Wednesday, June 17, 2015

Vacation Bible Soldiers

When I was a kid, Vacation Bible School was an opportunity to get together with people you kind of knew from elementary school and gather together in a multipurpose room that smelled like deep fried baked goods covered in mildew to make cheap hand puppets, work blue ink ditto worksheets, iron broken crayons into fake stained glass windows, and sing songs like Jesus Loves Me and the Velvet Underground's Jesus.   Okay, just kidding about the last one.   But wouldn't that be cool?

So when we signed my daughter up for VBS a few years back, I was thinking she'd be experiencing the same thing, except maybe via iPad apps.   She was having it at the local presumptuously named "Christian Church" and several of her friends were attending.   Seemed innocuous.

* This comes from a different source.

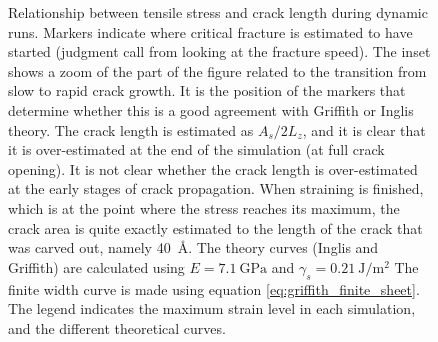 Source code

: \begin{figure}
\caption{Relationship between tensile stress and crack length during dynamic runs. Markers indicate where critical fracture is estimated to have started (judgment call from looking at the fracture speed). The inset shows a zoom of the part of the figure related to the transition from slow to rapid crack growth. It is the position of the markers that determine whether this is a good agreement with Griffith or Inglis theory. The crack length is estimated as $A_s/2L_z$, and it is clear that it is over-estimated at the end of the simulation (at full crack opening). It is not clear whether the crack length is over-estimated at the early stages of crack propagation. When straining is finished, which is at the point where the stress reaches its maximum, the crack area is quite exactly estimated to the length of the crack that was carved out, namely \SI{40}{\angstrom}. The theory curves (Inglis and Griffith) are calculated using $E=\SI{7.1}{\giga\pascal}$ and $\gamma_s = \SI{0.21}{\joule\per\meter\squared}$ The finite width curve is made using equation \ref{eq:griffith_finite_sheet}. The legend indicates the maximum strain level in each simulation, and the different theoretical curves.}
\label{fig:fracture_theory_compare}
\end{figure}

But when I went to pick her up one day, I was in for a surprise.  The pews were rocking with kids marching as this played:

So many questions ran through my head as I sat there with my mouth wide open.   What the hell was this budget Leni Riefenstahl propaganda film being played for my kid?   Why did Jesus need camouflage if he was all powerful?  Were the aviators an homage to Top Gun?  Top Goyim, perhaps? Why was that South Park soldier kicking the crap out of Love of the World?  What was the "False Teaching" he was punching in the nads?  Creationism?   Were these guys wearing Member's Only jackets?   Wasn't the LL Cool J outfit out of style 20 years before this was made?   And for the love of all that's holy, Autotune?????????

I looked around for a parent to be as appalled as I was.   Nope.  They were clapping, punching, and singing along.

Years later those images are still burned in my head as I see VBS signs popping up all around town.  Maybe I'd been hallucinating.   So I did some googling.  And I turned up the video above, and the guidelines here.

"Hang on," you say.  "You realize this is just a symbolic fight against evil, right?"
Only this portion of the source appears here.